### Work task
The answer must be an exact copy of the records, with every picture removed.

(Source data begins)

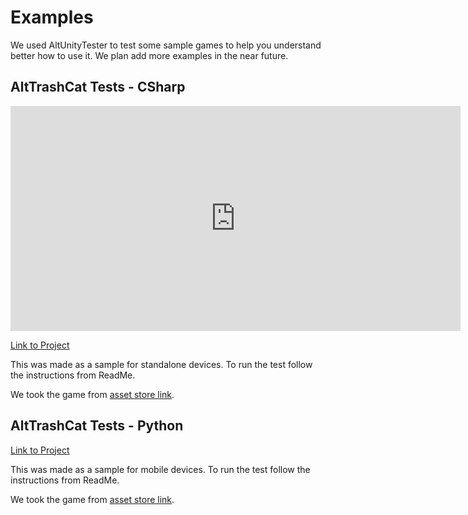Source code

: # Examples

We used AltUnityTester to test some sample games to help you understand better how to use it. We plan add more examples in the near future.




## AltTrashCat Tests - CSharp

<iframe width="720" height="360" src="https://www.youtube.com/embed/tr3_8YawBck" frameborder="0" allow="accelerometer; autoplay; encrypted-media; gyroscope; picture-in-picture" allowfullscreen></iframe>

[Link to Project](https://gitlab.com/altom/altunity/examples/alttrashcat-tests-csharp)

This was made as a sample for standalone devices. To run the test follow the instructions from ReadMe.

We took the game from [asset store link](https://assetstore.unity.com/packages/essentials/tutorial-projects/endless-runner-sample-game-87901).



## AltTrashCat Tests - Python

[Link to Project](https://gitlab.com/altom/altunity/examples/alttrashcat-tests-python)

This was made as a sample for mobile devices. To run the test follow the instructions from ReadMe.

We took the game from [asset store link](https://assetstore.unity.com/packages/essentials/tutorial-projects/endless-runner-sample-game-87901).
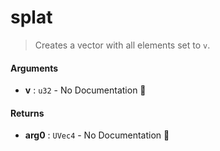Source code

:# splat

>  Creates a vector with all elements set to `v`.

#### Arguments

- **v** : `u32` \- No Documentation 🚧

#### Returns

- **arg0** : `UVec4` \- No Documentation 🚧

(Source data ends)

### Problem solution
Source code

: # Examples

We used AltUnityTester to test some sample games to help you understand better how to use it. We plan add more examples in the near future.




## AltTrashCat Tests - CSharp

<iframe width="720" height="360" src="https://www.youtube.com/embed/tr3_8YawBck" frameborder="0" allow="accelerometer; autoplay; encrypted-media; gyroscope; picture-in-picture" allowfullscreen></iframe>

[Link to Project](https://gitlab.com/altom/altunity/examples/alttrashcat-tests-csharp)

This was made as a sample for standalone devices. To run the test follow the instructions from ReadMe.

We took the game from [asset store link](https://assetstore.unity.com/packages/essentials/tutorial-projects/endless-runner-sample-game-87901).



## AltTrashCat Tests - Python

[Link to Project](https://gitlab.com/altom/altunity/examples/alttrashcat-tests-python)

This was made as a sample for mobile devices. To run the test follow the instructions from ReadMe.

We took the game from [asset store link](https://assetstore.unity.com/packages/essentials/tutorial-projects/endless-runner-sample-game-87901).
Source code

:# splat

>  Creates a vector with all elements set to `v`.

#### Arguments

- **v** : `u32` \- No Documentation 🚧

#### Returns

- **arg0** : `UVec4` \- No Documentation 🚧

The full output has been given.